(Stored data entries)
┄┄┄┄┄┄┄┄┄┄

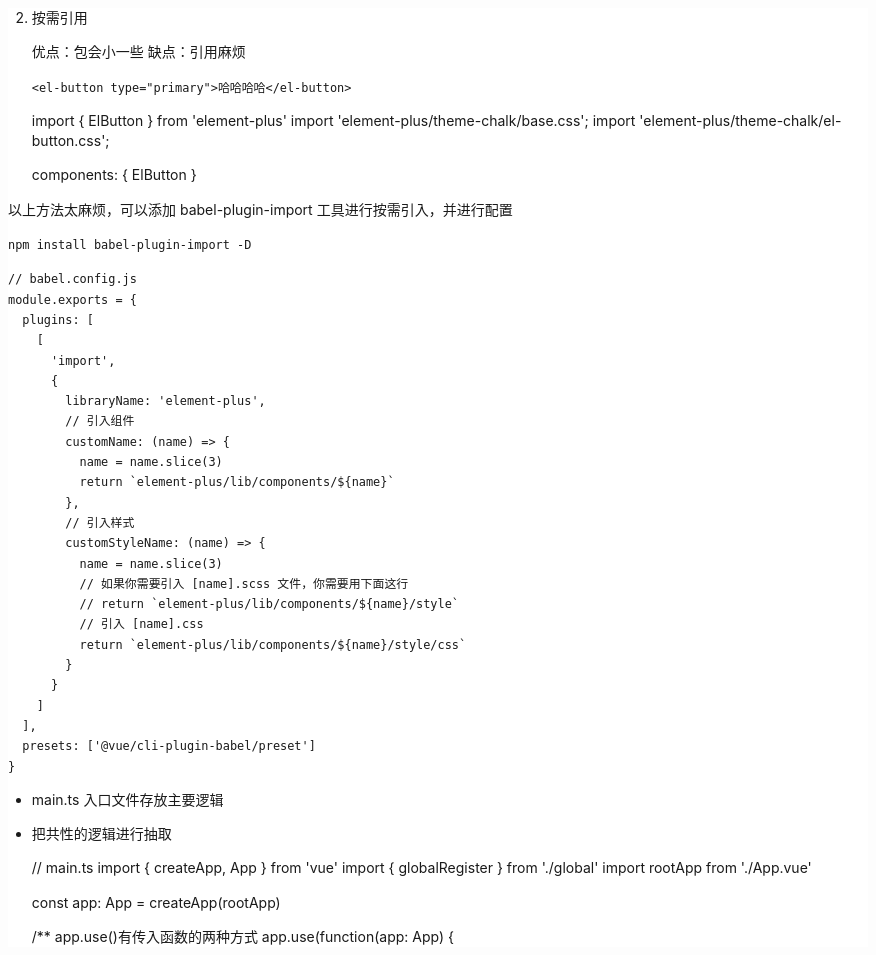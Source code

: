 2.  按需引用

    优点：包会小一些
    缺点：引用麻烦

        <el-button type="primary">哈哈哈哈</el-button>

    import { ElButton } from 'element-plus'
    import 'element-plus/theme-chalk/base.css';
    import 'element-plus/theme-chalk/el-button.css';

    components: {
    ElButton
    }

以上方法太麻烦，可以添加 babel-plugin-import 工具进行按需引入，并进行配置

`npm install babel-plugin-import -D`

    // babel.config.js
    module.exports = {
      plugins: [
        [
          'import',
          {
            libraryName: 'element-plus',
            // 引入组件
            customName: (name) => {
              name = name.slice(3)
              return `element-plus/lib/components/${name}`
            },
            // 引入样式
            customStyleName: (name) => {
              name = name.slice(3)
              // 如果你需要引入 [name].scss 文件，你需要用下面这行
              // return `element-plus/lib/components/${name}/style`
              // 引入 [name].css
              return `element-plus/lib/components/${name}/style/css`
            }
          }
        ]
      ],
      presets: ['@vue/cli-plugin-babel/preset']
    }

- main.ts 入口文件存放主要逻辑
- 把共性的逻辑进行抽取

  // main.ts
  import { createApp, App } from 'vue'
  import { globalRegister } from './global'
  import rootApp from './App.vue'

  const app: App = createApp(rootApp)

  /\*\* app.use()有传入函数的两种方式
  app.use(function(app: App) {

┄┄┄┄┄┄┄┄┄┄

* _What is being asked_
Gather up, from the records above, each line where the word "babel" appears.

* _Answer to the problem_
以上方法太麻烦，可以添加 babel-plugin-import 工具进行按需引入，并进行配置
`npm install babel-plugin-import -D`
    // babel.config.js
      presets: ['@vue/cli-plugin-babel/preset']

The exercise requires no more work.